▶ [WORK INSTRUCTIONS] The entries below contain a line with "- VCF file from GWAS analysis" and a line with "<b> Step 6: </b>". Retype exactly everything from the first down to the second, both included, and nothing else.

▶ [DATA IN THIS EXERCISE]
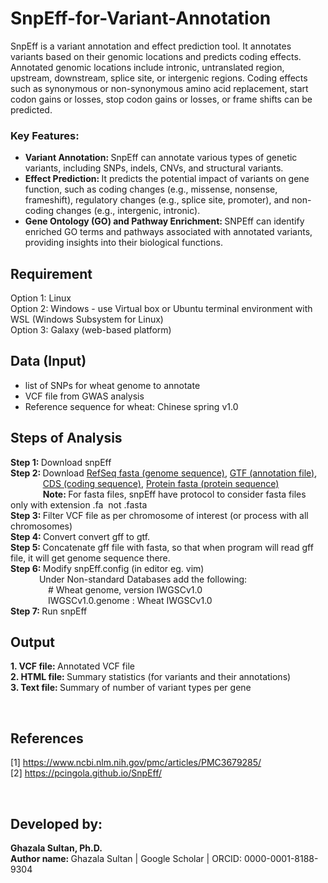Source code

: # SnpEff-for-Variant-Annotation

SnpEff is a variant annotation and effect prediction tool. It annotates variants based on their genomic locations and predicts coding effects. Annotated genomic locations include intronic, untranslated region, upstream, downstream, splice site, or intergenic regions. Coding effects such as synonymous or non-synonymous amino acid replacement, start codon gains or losses, stop codon gains or losses, or frame shifts can be predicted.

### Key Features:
- <b> Variant Annotation: </b> SnpEff can annotate various types of genetic variants, including SNPs, indels, CNVs, and structural variants.
- <b> Effect Prediction: </b> It predicts the potential impact of variants on gene function, such as coding changes (e.g., missense, nonsense, frameshift), regulatory changes (e.g., splice site, promoter), and non-coding changes (e.g., intergenic, intronic).
- <b> Gene Ontology (GO) and Pathway Enrichment: </b> SNPEff can identify enriched GO terms and pathways associated with annotated variants, providing insights into their biological functions.

## Requirement
Option 1: Linux <br/>
Option 2: Windows - use Virtual box or Ubuntu terminal environment with WSL (Windows Subsystem for Linux) <br/>
Option 3: Galaxy (web-based platform) <br/>

## Data (Input)
- list of SNPs for wheat genome to annotate
- VCF file from GWAS analysis
- Reference sequence for wheat: Chinese spring v1.0

## Steps of Analysis
<b> Step 1: </b> Download snpEff <br/>
<b> Step 2: </b> Download [RefSeq fasta (genome sequence)](https://urgi.versailles.inra.fr/download/iwgsc/IWGSC_RefSeq_Assemblies/v1.0/iwgsc_refseqv1.0_all_chromosomes.zip), 
[GTF (annotation file)](http://ftp.ensemblgenomes.org/pub/plants/release-52/gtf/triticum_aestivum/Triticum_aestivum.IWGSC.52.gtf.gz), 
<br>
&emsp;&emsp; &nbsp;&nbsp;&nbsp;&nbsp; [CDS (coding sequence)](http://ftp.ensemblgenomes.org/pub/plants/release-52/fasta/triticum_aestivum/cds/Triticum_aestivum.IWGSC.cds.all.fa.gz), 
[Protein fasta (protein sequence)](http://ftp.ensemblgenomes.org/pub/plants/release-52/fasta/triticum_aes) <br/>
&emsp;&emsp; &nbsp;&nbsp;&nbsp;&nbsp; <b> Note: </b> For fasta files, snpEff have protocol to consider fasta files only with extension .fa  not .fasta <br/>
<b> Step 3: </b> Filter VCF file as per chromosome of interest (or process with all chromosomes) <br/>
<b> Step 4: </b> Convert convert gff to gtf. <br/>
<b> Step 5: </b> Concatenate gff file with fasta, so that when program will read gff file, it will get genome sequence there. <br/>
<b> Step 6: </b> Modify snpEff.config (in editor eg. vim) <br/>
&emsp;&emsp;&emsp; Under Non-standard Databases add the following: <br/>
&emsp;&emsp;&emsp;&emsp; # Wheat genome, version IWGSCv1.0 <br/>
&emsp;&emsp;&emsp;&emsp; IWGSCv1.0.genome : Wheat IWGSCv1.0 <br/>
<b> Step 7: </b> Run snpEff <br/>

## Output
<b> 1. VCF file: </b> Annotated VCF file <br/>
<b> 2. HTML file: </b> Summary statistics (for variants and their annotations) <br/>
<b> 3. Text file: </b> Summary of number of variant types per gene <br/>

<br>

## References
[1] https://www.ncbi.nlm.nih.gov/pmc/articles/PMC3679285/ <br/>
[2] https://pcingola.github.io/SnpEff/

<br>

## Developed by:
<b> Ghazala Sultan, Ph.D. </b> 
<br>
<b> Author name: </b> Ghazala Sultan | Google Scholar | ORCID: 0000-0001-8188-9304
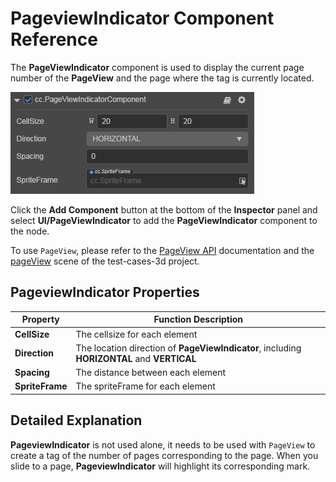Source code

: # PageviewIndicator Component Reference

The __PageViewIndicator__ component is used to display the current page number of the __PageView__ and the page where the tag is currently located.

![pageviewindicator.png](./pageviewindicator/pageviewindicator.png)

Click the __Add Component__ button at the bottom of the __Inspector__ panel and select __UI/PageViewIndicator__ to add the __PageViewIndicator__ component to the node.

To use `PageView`, please refer to the [PageView API](../../../api/en/classes/ui.pageviewindicator.html) documentation and the [pageView](https://github.com/cocos-creator/test-cases-3d/tree/master/assets/cases/ui/15.pageview) scene of the test-cases-3d project.

## PageviewIndicator Properties

| Property | Function Description |
| ----------- | ----------- |
| **CellSize**    | The cellsize for each element |
| **Direction**   | The location direction of __PageViewIndicator__, including __HORIZONTAL__ and __VERTICAL__ |
| **Spacing**     | The distance between each element |
| **SpriteFrame** | The spriteFrame for each element |

## Detailed Explanation

__PageviewIndicator__ is not used alone, it needs to be used with `PageView` to create a tag of the number of pages corresponding to the page. When you slide to a page, __PageviewIndicator__ will highlight its corresponding mark.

▶ [RESPONSE]
- VCF file from GWAS analysis
- Reference sequence for wheat: Chinese spring v1.0

## Steps of Analysis
<b> Step 1: </b> Download snpEff <br/>
<b> Step 2: </b> Download [RefSeq fasta (genome sequence)](https://urgi.versailles.inra.fr/download/iwgsc/IWGSC_RefSeq_Assemblies/v1.0/iwgsc_refseqv1.0_all_chromosomes.zip), 
[GTF (annotation file)](http://ftp.ensemblgenomes.org/pub/plants/release-52/gtf/triticum_aestivum/Triticum_aestivum.IWGSC.52.gtf.gz), 
<br>
&emsp;&emsp; &nbsp;&nbsp;&nbsp;&nbsp; [CDS (coding sequence)](http://ftp.ensemblgenomes.org/pub/plants/release-52/fasta/triticum_aestivum/cds/Triticum_aestivum.IWGSC.cds.all.fa.gz), 
[Protein fasta (protein sequence)](http://ftp.ensemblgenomes.org/pub/plants/release-52/fasta/triticum_aes) <br/>
&emsp;&emsp; &nbsp;&nbsp;&nbsp;&nbsp; <b> Note: </b> For fasta files, snpEff have protocol to consider fasta files only with extension .fa  not .fasta <br/>
<b> Step 3: </b> Filter VCF file as per chromosome of interest (or process with all chromosomes) <br/>
<b> Step 4: </b> Convert convert gff to gtf. <br/>
<b> Step 5: </b> Concatenate gff file with fasta, so that when program will read gff file, it will get genome sequence there. <br/>
<b> Step 6: </b> Modify snpEff.config (in editor eg. vim) <br/>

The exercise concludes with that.